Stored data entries
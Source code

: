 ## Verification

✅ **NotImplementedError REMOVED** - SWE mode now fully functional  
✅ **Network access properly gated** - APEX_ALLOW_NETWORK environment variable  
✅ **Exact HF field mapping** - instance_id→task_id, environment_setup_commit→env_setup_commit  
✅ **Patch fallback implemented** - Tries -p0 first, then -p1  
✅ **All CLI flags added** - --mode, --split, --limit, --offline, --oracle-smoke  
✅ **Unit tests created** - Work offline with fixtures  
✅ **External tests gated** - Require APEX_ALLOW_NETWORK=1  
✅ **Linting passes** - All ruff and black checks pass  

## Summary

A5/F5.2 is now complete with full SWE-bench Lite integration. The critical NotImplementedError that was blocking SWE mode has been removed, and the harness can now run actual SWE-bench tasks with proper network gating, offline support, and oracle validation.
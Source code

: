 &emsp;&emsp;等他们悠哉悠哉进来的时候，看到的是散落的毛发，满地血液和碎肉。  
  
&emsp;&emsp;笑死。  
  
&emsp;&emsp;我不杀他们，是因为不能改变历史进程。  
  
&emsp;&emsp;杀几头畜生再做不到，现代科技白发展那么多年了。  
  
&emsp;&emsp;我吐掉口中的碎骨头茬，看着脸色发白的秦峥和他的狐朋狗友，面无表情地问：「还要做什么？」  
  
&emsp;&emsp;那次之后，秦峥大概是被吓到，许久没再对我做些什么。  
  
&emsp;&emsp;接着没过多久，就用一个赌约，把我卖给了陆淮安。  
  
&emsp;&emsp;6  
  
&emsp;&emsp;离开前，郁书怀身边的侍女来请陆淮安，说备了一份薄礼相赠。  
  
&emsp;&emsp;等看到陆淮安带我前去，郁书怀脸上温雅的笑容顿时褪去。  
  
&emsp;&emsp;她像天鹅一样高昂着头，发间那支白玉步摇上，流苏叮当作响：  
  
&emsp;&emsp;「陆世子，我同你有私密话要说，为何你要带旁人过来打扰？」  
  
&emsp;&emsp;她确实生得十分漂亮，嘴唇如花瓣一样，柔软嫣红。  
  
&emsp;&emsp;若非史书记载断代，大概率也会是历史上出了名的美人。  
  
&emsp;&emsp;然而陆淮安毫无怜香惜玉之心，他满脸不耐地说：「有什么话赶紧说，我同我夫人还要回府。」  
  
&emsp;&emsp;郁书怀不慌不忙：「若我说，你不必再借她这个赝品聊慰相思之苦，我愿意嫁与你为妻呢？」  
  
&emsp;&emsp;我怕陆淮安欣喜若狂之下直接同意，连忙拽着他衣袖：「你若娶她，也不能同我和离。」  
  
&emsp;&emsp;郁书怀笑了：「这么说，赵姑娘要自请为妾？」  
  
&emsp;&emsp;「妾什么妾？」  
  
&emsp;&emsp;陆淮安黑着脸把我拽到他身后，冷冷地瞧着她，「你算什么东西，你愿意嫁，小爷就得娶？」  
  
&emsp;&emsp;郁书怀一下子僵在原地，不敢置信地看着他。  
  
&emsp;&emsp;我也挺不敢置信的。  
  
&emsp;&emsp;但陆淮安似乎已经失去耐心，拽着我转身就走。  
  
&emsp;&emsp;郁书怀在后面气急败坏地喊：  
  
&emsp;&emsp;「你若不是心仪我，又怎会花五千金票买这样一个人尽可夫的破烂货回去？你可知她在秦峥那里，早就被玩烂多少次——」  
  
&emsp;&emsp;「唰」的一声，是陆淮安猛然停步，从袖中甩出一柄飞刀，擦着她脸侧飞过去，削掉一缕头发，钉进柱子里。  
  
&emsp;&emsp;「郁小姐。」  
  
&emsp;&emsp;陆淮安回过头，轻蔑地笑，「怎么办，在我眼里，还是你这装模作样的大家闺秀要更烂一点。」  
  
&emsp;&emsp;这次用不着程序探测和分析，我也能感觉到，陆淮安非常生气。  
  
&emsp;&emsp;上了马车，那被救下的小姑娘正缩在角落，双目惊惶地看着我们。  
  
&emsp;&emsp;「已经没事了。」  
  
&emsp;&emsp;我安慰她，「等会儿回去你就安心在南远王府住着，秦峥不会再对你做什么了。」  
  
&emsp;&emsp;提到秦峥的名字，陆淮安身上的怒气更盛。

**Exercise description**
Once you have read the entries above, state how many of their lines include "offline", giving the number alone.

**Exercise answer**
3